2. Esto es punción lumbar (1984)
Este falso documental sigue a una banda de rock británica ficticia. Grifo espinal. Los músicos son indignantes. No se dan cuenta de lo ridículos que son. Se meten en situaciones absurdas. Cada escena es memorable.
Incluso las personas que no lo han visto conocen el amplificador que llega hasta 11. No 10. 11. O el concierto con personitas bailando alrededor de un Stonehenge en miniatura.
La película satiriza el comportamiento de las bandas de rock. Se burla de las pretensiones musicales. Se burla de documentales de rock como Gimme Shelter, The Song Remains the Same y The Last Waltz. La mayor parte del diálogo fue improvisado. El resultado fueron decenas de horas de metraje.
Debutó con críticas tibias. Pero el público se dio cuenta. La sátira fue brillante. Se convirtió en un favorito de culto. Rápido.
El sheriff negro que arruinó el género occidental
Mel Brooks no sólo hizo una comedia en 1974. Hizo una granada envuelta en un sombrero de vaquero. Blazing Saddles es el tipo de película que se siente menos como entretenimiento y más como una intervención para la conciencia colectiva de Hollywood. Dirigida por el propio Brooks, la película está protagonizada por Cleavon Little y Gene Wilder en papeles que eran, en ese momento, prácticamente impensables para el cine convencional.
La trama es engañosamente simple, y ahí suele estar el peligro. Harvey Korman interpreta a Hedley Lamarr, un fiscal general corrupto con olfato para los problemas y peor sentido del olfato. Quiere destruir la idílica (y enteramente blanca) ciudad de Rock Ridge. ¿Su solución? Nombrar al primer sheriff negro de Occidente. Su lógica es retorcida pero clara: el pueblo rechazará al hombre, el pueblo se desmoronará y Lamarr podrá comprar la tierra por unos centavos de dólar.
Entra Bart.
Interpretado por Cleavon Little, Bart no es sólo un trabajador ferroviario que busca trabajo. Es una fuerza de la naturaleza de lengua afilada y políticamente inteligente. En lugar de desmoronarse bajo el racismo de Rock Ridge, Bart pone la ciudad del revés. Se convierte en el adversario más molesto y eficaz de Lamarr. La sátira aquí es nítida. Apunta al mito del Oeste americano, la versión desinfectada que se vende al público, exponiendo el racismo que el género suele pasar por alto o romantizar.

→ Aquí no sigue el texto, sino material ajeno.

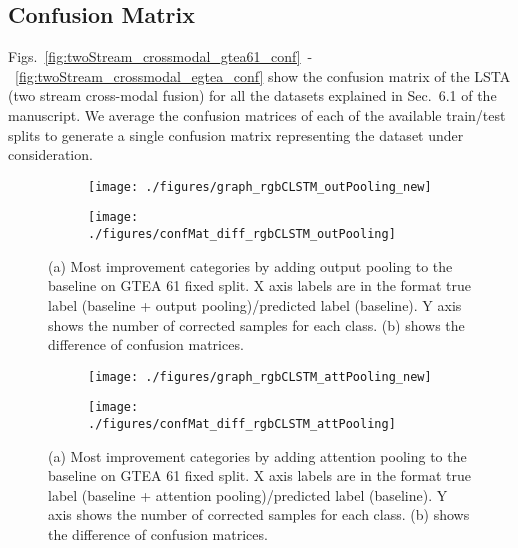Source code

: \documentclass[10pt,twocolumn,letterpaper]{article}
\begin{document}
\begin{matrix*}[r]
	
	
	\section{Confusion Matrix}
	
	Figs.~\ref{fig:twoStream_crossmodal_gtea61_conf}~-~\ref{fig:twoStream_crossmodal_egtea_conf} show the confusion matrix of the LSTA (two stream cross-modal fusion) for all the datasets explained in Sec.~6.1 of the manuscript. We average the confusion matrices of each of the available train/test splits to generate a single confusion matrix representing the dataset under consideration.

	

	
	
	
		\begin{figure*}[t]
		\centering
		\begin{subfigure}[b]{0.45\textwidth}
			\texttt{[image: ./figures/graph\_rgbCLSTM\_outPooling\_new]}
			\caption{}
			\label{fig:base+outPoolingImp}
		\end{subfigure} \hspace{4mm}
		\begin{subfigure}[b]{0.45\textwidth}
			\texttt{[image: ./figures/confMat\_diff\_rgbCLSTM\_outPooling]}
			\label{fig:base+outPoolingConf}
			\caption{}
		\end{subfigure}
		\caption{(a) Most improvement categories by adding output pooling to the baseline on GTEA 61 fixed split. X axis labels are in the format true label (baseline + output pooling)/predicted label (baseline). Y axis shows the number of corrected samples for each class. (b) shows the difference of confusion matrices.}
		\label{fig:base+outPooling}
	\end{figure*}
	
	\begin{figure*}[t]
		\centering
		\begin{subfigure}[b]{0.45\textwidth}
			\texttt{[image: ./figures/graph\_rgbCLSTM\_attPooling\_new]}
			\label{fig:base+attPoolingImp}
			\caption{}
		\end{subfigure} \hspace{4mm}
		\begin{subfigure}[b]{0.45\textwidth}
			\texttt{[image: ./figures/confMat\_diff\_rgbCLSTM\_attPooling]}
			\label{fig:base+attPoolingConf}
			\caption{}
		\end{subfigure}
		\caption{(a) Most improvement categories by adding attention pooling to the baseline on GTEA 61 fixed split. X axis labels are in the format true label (baseline + attention pooling)/predicted label (baseline). Y axis shows the number of corrected samples for each class. (b) shows the difference of confusion matrices.}
		\label{fig:base+attPooling}
	\end{figure*}
	

\end{matrix*}
\end{document}
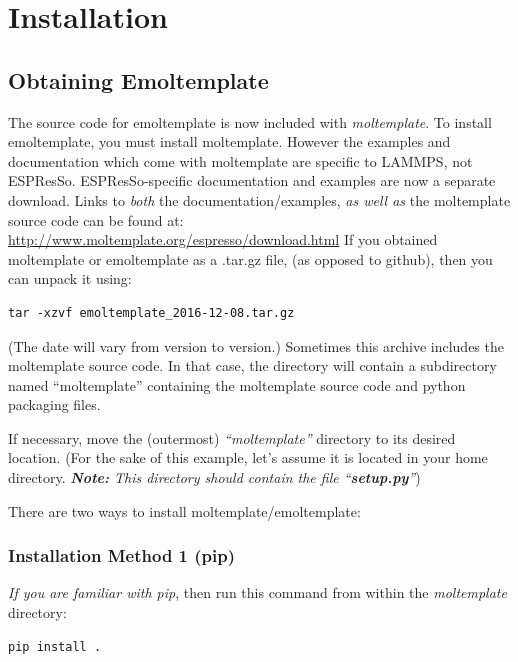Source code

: \documentclass[11pt]{article}
\begin{document}
\section{Installation}

\subsection*{Obtaining Emoltemplate}

The source code for emoltemplate is now included with \textit{moltemplate}.
To install emoltemplate, you must install moltemplate.
However the examples and documentation
which come with moltemplate are specific to LAMMPS, not ESPResSo.
ESPResSo-specific documentation and examples are now a separate download.
Links to \textit{both} the documentation/examples, \textit{as well as} the
moltemplate source code can be found at:
\url{http://www.moltemplate.org/espresso/download.html}
If you obtained moltemplate or emoltemplate as a .tar.gz file,
(as opposed to github), then you can unpack it using:
\begin{verbatim}
tar -xzvf emoltemplate_2016-12-08.tar.gz
\end{verbatim}
(The date will vary from version to version.)
Sometimes this archive includes the moltemplate source code.
In that case, the directory will contain a subdirectory named ``moltemplate''
containing the moltemplate source code and python packaging files.

If necessary, move the (outermost) \textit{``moltemplate''} directory to its 
desired location. (For the sake of this example, let's assume it is located
in your home directory.
\textit{\textbf{Note:} This directory should contain the file
        ``\textbf{setup.py}''})

There are two ways to install moltemplate/emoltemplate:

\subsubsection*{Installation Method 1 (pip)}

\textit{If you are familiar with pip}, then run this command from within
the \textit{moltemplate} directory:
\begin{verbatim}
pip install .
\end{verbatim}
\end{document}
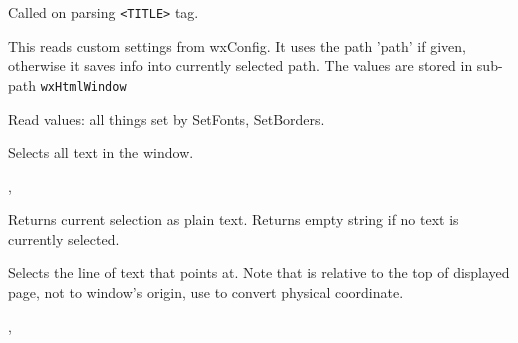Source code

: \label{wxhtmlwindowonsettitle}


Called on parsing {\tt <TITLE>} tag.


\label{wxhtmlwindowreadcustomization}


This reads custom settings from wxConfig. It uses the path 'path'
if given, otherwise it saves info into currently selected path.
The values are stored in sub-path {\tt wxHtmlWindow}

Read values: all things set by SetFonts, SetBorders.




\label{wxhtmlwindowselectall}


Selects all text in the window.


,

\label{wxhtmlwindowselectiontotext}


Returns current selection as plain text. Returns empty string if no text
is currently selected.

\label{wxhtmlwindowselectline}


Selects the line of text that  points at. Note that 
is relative to the top of displayed page, not to window's origin, use
to convert physical coordinate.


,


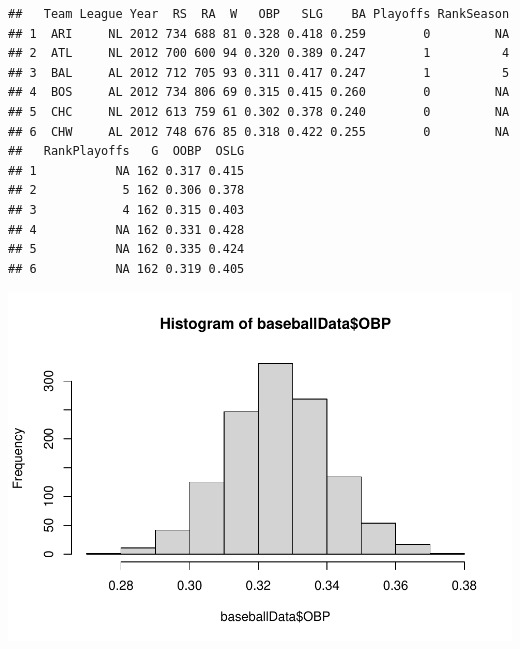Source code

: \documentclass[
]{article}
\newenvironment{Shaded}{\begin{snugshade}}{\end{snugshade}}
\newcommand{\KeywordTok}[1]{\textcolor[rgb]{0.13,0.29,0.53}{\textbf{#1}}}
\newcommand{\NormalTok}[1]{#1}
\newcommand{\OperatorTok}[1]{\textcolor[rgb]{0.81,0.36,0.00}{\textbf{#1}}}
\begin{document}
\begin{verbatim}
##   Team League Year  RS  RA  W   OBP   SLG    BA Playoffs RankSeason
## 1  ARI     NL 2012 734 688 81 0.328 0.418 0.259        0         NA
## 2  ATL     NL 2012 700 600 94 0.320 0.389 0.247        1          4
## 3  BAL     AL 2012 712 705 93 0.311 0.417 0.247        1          5
## 4  BOS     AL 2012 734 806 69 0.315 0.415 0.260        0         NA
## 5  CHC     NL 2012 613 759 61 0.302 0.378 0.240        0         NA
## 6  CHW     AL 2012 748 676 85 0.318 0.422 0.255        0         NA
##   RankPlayoffs   G  OOBP  OSLG
## 1           NA 162 0.317 0.415
## 2            5 162 0.306 0.378
## 3            4 162 0.315 0.403
## 4           NA 162 0.331 0.428
## 5           NA 162 0.335 0.424
## 6           NA 162 0.319 0.405
\end{verbatim}

\begin{Shaded}
\end{Shaded}

\includegraphics{HW2_Liu-Zi-Jian_files/figure-latex/unnamed-chunk-30-1.pdf}

\begin{Shaded}
\end{Shaded}
\end{document}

La película no sólo generó dinero. Hizo una declaración. Tras su lanzamiento, fue un favorito de la crítica y obtuvo tres nominaciones al Premio de la Academia. Pero su legado va más allá de los elogios. En 2006, la Biblioteca del Congreso intervino. Consideraron que Blazing Saddles es cultural, histórica y estéticamente significativa. Fue seleccionada para su preservación en el Registro Nacional de Cine.
¿Por qué importa ahora? Porque los mitos que derribó todavía se están reconstruyendo. La película sigue siendo un referente de la comedia satírica del oeste, demostrando que puedes reír mientras desmantelas décadas de propaganda de Hollywood. No es sólo un clásico. Es necesario.
Es posible que la ciudad de Rock Ridge haya desaparecido. Los prejuicios específicos de los años 1970 han evolucionado, aunque obstinadamente. Pero la pregunta que plantea Blazing Saddles (sobre quién cuenta la historia y quién se convierte en el héroe) nunca desaparece. Bart gana el día. El pueblo cambia. ¿Pero el sistema? El sistema sigue buscando formas de nombrar otro sheriff que pueda controlar.